Sometimes I feel like I don't have enough space in order to get my work done. The "space" I need takes on one of several types or attributes:
- physical space - and if you've seen my desk you'd understand
- team space - where do we get together to work as a team, in physical space and virtual space
- thinking space - can I clear enough of my RAM for a period to create something new
- emotional space - especially related to passion for the job
These concepts and the problems we encounter at work in regard to these ideas are some of the reasons I think many people may be more "productive" but less satisfied in their work.
Let's look at the most obvious issue - physical space. We've moved from offices to cubes, and many firms are dispensing with offices and cubes all together. Now, more and more large firms are encouraging people to work from home. This may sound great initially, but it has long term ramifications as people aren't able to separate "home" from "work". People need a physical space of their own in which to work. Only there are they truly effective. Too often firms try to find incremental ways to save costs on their employees work space, which is short sighted. Spending a little more to give people a great space to work in will only increase output and profits.

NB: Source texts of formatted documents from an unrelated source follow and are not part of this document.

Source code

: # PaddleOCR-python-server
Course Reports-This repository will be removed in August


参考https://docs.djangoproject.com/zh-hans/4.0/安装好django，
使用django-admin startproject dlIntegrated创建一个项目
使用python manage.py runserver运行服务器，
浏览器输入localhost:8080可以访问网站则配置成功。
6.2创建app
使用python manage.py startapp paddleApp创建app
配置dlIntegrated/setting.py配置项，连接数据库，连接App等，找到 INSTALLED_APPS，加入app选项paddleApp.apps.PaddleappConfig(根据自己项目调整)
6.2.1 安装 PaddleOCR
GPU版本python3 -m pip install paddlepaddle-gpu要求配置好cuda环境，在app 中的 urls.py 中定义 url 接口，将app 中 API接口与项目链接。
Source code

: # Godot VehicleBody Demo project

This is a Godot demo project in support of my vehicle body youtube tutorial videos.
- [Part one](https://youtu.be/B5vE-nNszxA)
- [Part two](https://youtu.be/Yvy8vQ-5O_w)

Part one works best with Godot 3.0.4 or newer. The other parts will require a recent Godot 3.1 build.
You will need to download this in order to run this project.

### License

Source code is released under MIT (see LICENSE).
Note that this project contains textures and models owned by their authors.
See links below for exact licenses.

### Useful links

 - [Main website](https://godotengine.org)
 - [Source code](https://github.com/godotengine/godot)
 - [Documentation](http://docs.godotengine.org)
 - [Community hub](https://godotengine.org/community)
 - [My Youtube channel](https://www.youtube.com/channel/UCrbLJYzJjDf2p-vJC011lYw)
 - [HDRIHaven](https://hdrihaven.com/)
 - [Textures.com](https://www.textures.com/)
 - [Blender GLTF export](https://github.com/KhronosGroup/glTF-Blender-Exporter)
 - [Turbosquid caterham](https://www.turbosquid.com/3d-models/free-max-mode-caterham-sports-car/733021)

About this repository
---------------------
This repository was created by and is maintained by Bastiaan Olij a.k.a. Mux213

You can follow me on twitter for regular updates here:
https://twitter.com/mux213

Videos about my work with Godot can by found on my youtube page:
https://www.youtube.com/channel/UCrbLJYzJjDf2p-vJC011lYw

Next is team space. Since we work in cross-functional teams, we often need to work across functional boundaries and with people from different business functions. While there are "meeting" rooms in most companies, there are rarely spaces set aside for teams to work together, either in a physical sense or in a virtual sense. Much team work is based on shared documents, so a virtual space with enabled workflow and document management is exceptionally helpful. In most cases, rather than provide these spaces we expect teams to generate a working environment based mainly on shared folders and Excel or Word documents. Helping teams become more effective is another way that organizations can improve efficiency and productivity, yet few tools are provided, so teams are never able to become as productive as they should be.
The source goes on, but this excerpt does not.